While you love to praise yourself, it pleases me to believe that you are more natural with me, by which I mean less insincere, than you are in society. There are in you so many contradictions that I am terribly puzzled to reach an exact conclusion; that is to say, to the sum total + so many good qualities, — so many bad ones = x. It is this x that I find confusing.

When I saw you at the home of our friend Madame V., just as you were leaving Paris, your extreme elegance and style astonished me greatly. The cakes that you devour so hungrily, after the fatigue of the opera, have astonished me still more. Not that I do not place love of admiration and epicureanism among the chief of your faults, but I supposed that these faults had a mental rather than a tangible form; I imagined that you cared very little for dress, and that eating was to you only a diversion; that you enjoyed making an impression by your beautiful eyes and your clever sayings, rather than by your gowns. See how mistaken I was!

But this time you shall not reproach me with pessimism, for while you have been falling from grace day by day, I fancy that I have improved. It is unreasonably late and I have abandoned a highly learned company of Greeks and Romans to write to you.
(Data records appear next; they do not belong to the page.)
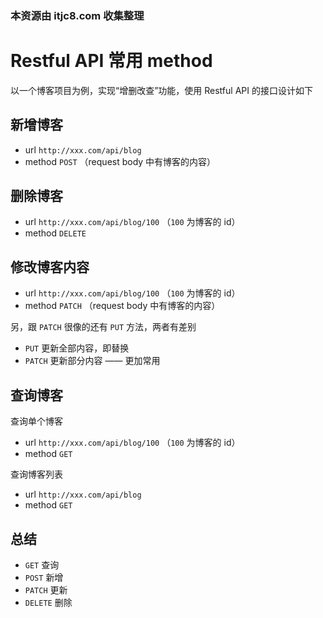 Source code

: ### 本资源由 itjc8.com 收集整理
# Restful API 常用 method

以一个博客项目为例，实现“增删改查”功能，使用 Restful API 的接口设计如下

## 新增博客

- url `http://xxx.com/api/blog`
- method `POST` （request body 中有博客的内容）

## 删除博客

- url `http://xxx.com/api/blog/100` （`100` 为博客的 id）
- method `DELETE`

## 修改博客内容

- url `http://xxx.com/api/blog/100` （`100` 为博客的 id）
- method `PATCH` （request body 中有博客的内容）

另，跟 `PATCH` 很像的还有 `PUT` 方法，两者有差别
- `PUT` 更新全部内容，即替换
- `PATCH` 更新部分内容 —— 更加常用

## 查询博客

查询单个博客
- url `http://xxx.com/api/blog/100` （`100` 为博客的 id）
- method `GET`

查询博客列表
- url `http://xxx.com/api/blog`
- method `GET`

## 总结

- `GET` 查询
- `POST` 新增
- `PATCH` 更新
- `DELETE` 删除
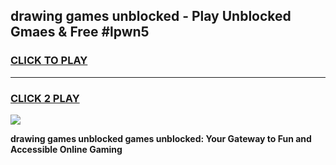 
## drawing games unblocked - Play Unblocked Gmaes & Free #lpwn5
<h3>
<a href="https://news.freeplayer.one?title=drawing_games_unblocked&ref=03M">CLICK TO PLAY</a></h3>
<hr>

<h3>
<a href="https://news.freeplayer.one?title=drawing_games_unblocked&ref=03M">CLICK 2 PLAY</a>
  
</h3>

<a href="https://news.freeplayer.one?title=drawing_games_unblocked&ref=03M"><img src="https://clearcache.store/games.png"></a>


**drawing games unblocked games unblocked: Your Gateway to Fun and Accessible Online Gaming**
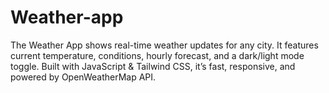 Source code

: # Weather-app
The Weather App shows real-time weather updates for any city. It features current temperature, conditions, hourly forecast, and a dark/light mode toggle. Built with JavaScript &amp; Tailwind CSS, it’s fast, responsive, and powered by OpenWeatherMap API. 

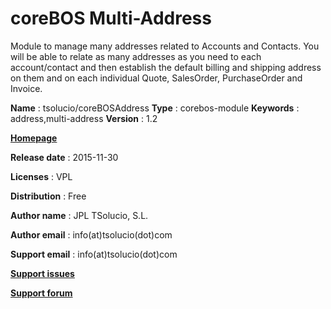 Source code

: coreBOS Multi-Address
=======

Module to manage many addresses related to Accounts and Contacts. You will be able to relate as many addresses as you need to each account/contact and then establish the default billing and shipping address on them and on each individual Quote, SalesOrder, PurchaseOrder and Invoice.

**Name** : tsolucio/coreBOSAddress
**Type** : corebos-module
**Keywords** : address,multi-address
**Version** : 1.2

[**Homepage**](http://corebos.org/documentation/doku.php?id=en:extensions:extensions:corebosaddress)

**Release date** : 2015-11-30

**Licenses** : VPL

**Distribution** : Free

**Author name** : JPL TSolucio, S.L.

**Author email** : info(at)tsolucio(dot)com

**Support email** : info(at)tsolucio(dot)com

[**Support issues**](https://github.com/tsolucio/coreBOSAddress)

[**Support forum**](http://discussions.corebos.org/)


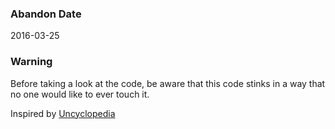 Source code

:### Abandon Date

2016-03-25

### Warning

Before taking a look at the code, be aware that this code stinks in a way that no one would like to ever touch it.

Inspired by [Uncyclopedia](http://desciclopedia.org/wiki/Gambi_Design_Patterns)

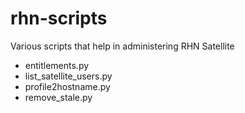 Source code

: rhn-scripts
===========

Various scripts that help in administering RHN Satellite

- entitlements.py
- list_satellite_users.py
- profile2hostname.py
- remove_stale.py
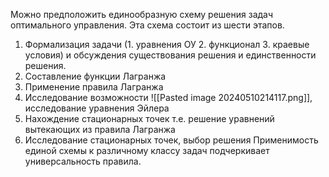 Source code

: Можно предположить единообразную схему решения задач оптимального управления. Эта схема состоит из шести этапов.
1. Формализация задачи (1. уравнения ОУ 2. функционал 3. краевые условия) и обсуждения существования решения и единственности решения.
2. Составление функции Лагранжа 
3. Применение правила Лагранжа 
4. Исследование возможности ![[Pasted image 20240510214117.png]], исследование уравнения Эйлера
5. Нахождение стационарных точек т.е. решение уравнений вытекающих из правила Лагранжа 
6. Исследование стационарных точек, выбор решения 
Применимость единой схемы к различному классу задач подчеркивает универсальность правила. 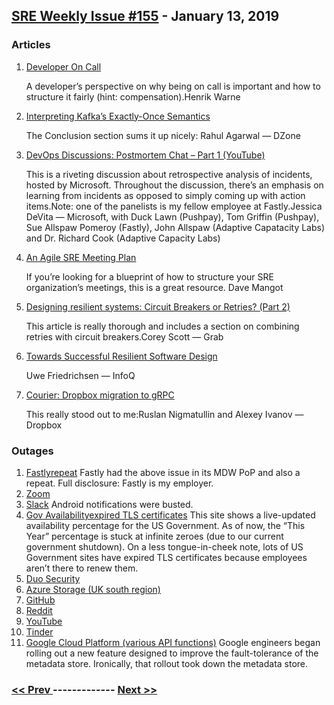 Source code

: ## [SRE Weekly Issue #155](https://sreweekly.com/sre-weekly-issue-155/) - January 13, 2019
### Articles

1. [Developer On Call](https://henrikwarne.com/2018/12/03/developer-on-call/)

    A developer’s perspective on why being on call is important and how to structure it fairly (hint: compensation).Henrik Warne
1. [Interpreting Kafka’s Exactly-Once Semantics](https://dzone.com/articles/interpreting-kafkas-exactly-once-semantics)

    The Conclusion section sums it up nicely: Rahul Agarwal — DZone
1. [DevOps Discussions: Postmortem Chat – Part 1 (YouTube)](https://www.youtube.com/watch?v=TkA6u8qEugc&feature=youtu.be)

    This is a riveting discussion about retrospective analysis of incidents, hosted by Microsoft. Throughout the discussion, there’s an emphasis on learning from incidents as opposed to simply coming up with action items.Note: one of the panelists is my fellow employee at Fastly.Jessica DeVita — Microsoft, with Duck Lawn (Pushpay), Tom Griffin (Pushpay), Sue Allspaw Pomeroy (Fastly), John Allspaw (Adaptive Capatacity Labs) and Dr. Richard Cook (Adaptive Capacity Labs)
1. [An Agile SRE Meeting Plan](https://tech.mangot.com/blog/2019/01/09/an-agile-sre-meeting-plan/)

    If you’re looking for a blueprint of how to structure your SRE organization’s meetings, this is a great resource. Dave Mangot
1. [Designing resilient systems: Circuit Breakers or Retries? (Part 2)](https://engineering.grab.com/designing-resilient-systems-part-2)

    This article is really thorough and includes a section on combining retries with circuit breakers.Corey Scott — Grab
1. [Towards Successful Resilient Software Design](https://www.infoq.com/articles/towards-resilient-software-design)

    Uwe Friedrichsen — InfoQ
1. [Courier: Dropbox migration to gRPC](https://blogs.dropbox.com/tech/2019/01/courier-dropbox-migration-to-grpc/)

    This really stood out to me:Ruslan Nigmatullin and Alexey Ivanov — Dropbox
### Outages

1. [Fastlyrepeat](https://status.fastly.com/incidents/w9f6c4krv5yt)
    Fastly had the above issue in its MDW PoP and also a repeat.
Full disclosure: Fastly is my employer.
1. [Zoom](https://status.zoom.us/incidents/7mcj28xfdhh1)
1. [Slack](https://status.slack.com/2019-01/65dd2378d9565469)
    Android notifications were busted.
1. [Gov Availabilityexpired TLS certificates](https://govavailability.info/)
    This site shows a live-updated availability percentage for the US Government. As of now, the “This Year” percentage is stuck at infinite zeroes (due to our current government shutdown). On a less tongue-in-cheek note, lots of US Government sites have expired TLS certificates because employees aren’t there to renew them.
1. [Duo Security](https://status.duo.com/incidents/mbc689bdjmy8)
1. [Azure Storage (UK south region)](https://www.theregister.co.uk/2019/01/10/microsoft_uk_south_wobble/)
1. [GitHub](https://www.githubstatus.com/incidents/6rbyhd6vrc0k)
1. [Reddit](https://reddit.statuspage.io/incidents/zw6khxbl5qk2)
1. [YouTube](https://9to5google.com/2019/01/08/psa-youtube-down/)
1. [Tinder](https://www.cnet.com/news/tinder-down-for-some-users-looking-to-swipe-this-morning/)
1. [Google Cloud Platform (various API functions)](http://status.cloud.google.com/incident/appengine/19001#19001008)
    Google engineers began rolling out a new feature designed to improve the fault-tolerance of the metadata store.
Ironically, that rollout took down the metadata store.

### [ << Prev ](sreweekly-154.md) ------------- [ Next >> ](sreweekly-156.md)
I am just reminded that I must rise early to-morrow—that is, to-day—which prevents me from explaining in what way I am better than I used to be, while you have been amusing yourself teasing me about Madame.... I will defer my own praises for another time; besides, I have come to the end of my paper.

XXIX

Paris, December 2, 1842.

There is in some old Spanish romance a very pleasing tale. A barber had his shop at the corner of the street, and the shop had two doors. Through one of these doors he used to pass out into the street, stab a passer-by, then hurrying into the shop, he went out the other door and bandaged the wounds of his victim. Gelehrten ist gut predigen.

I bear no grudge against your blue cashmere or your cakes; all such things are perfectly natural. I even admire coquetry and greediness, but only when one confesses them frankly. But you, who very justly aspire to be something more than a mere woman of the world, why should you have its defects? Why are you never frank with me? To give you an example of frankness, will you, or will you not, come with me to the Museum next Tuesday? If you are not willing, or if it will inconvenience or embarrass you to come, you shall receive your Etruscan seal in a little box Tuesday evening, and it will be delivered to you as naturally as possible.

Your propensity for coquetry is very amusing. You chide me for being indifferent, but if I were not so, or if I did not make a show of indifference, you would drive me mad. Why does one carry an umbrella? Because it rains.

Notwithstanding your wishes, Madame de M. will certainly come to Paris. She has to purchase the trousseau of her daughter, who is to be married in the spring. Unless an unforeseen revolution occurs, the said trousseau will be made in Paris, and the marriage, also, may take place here.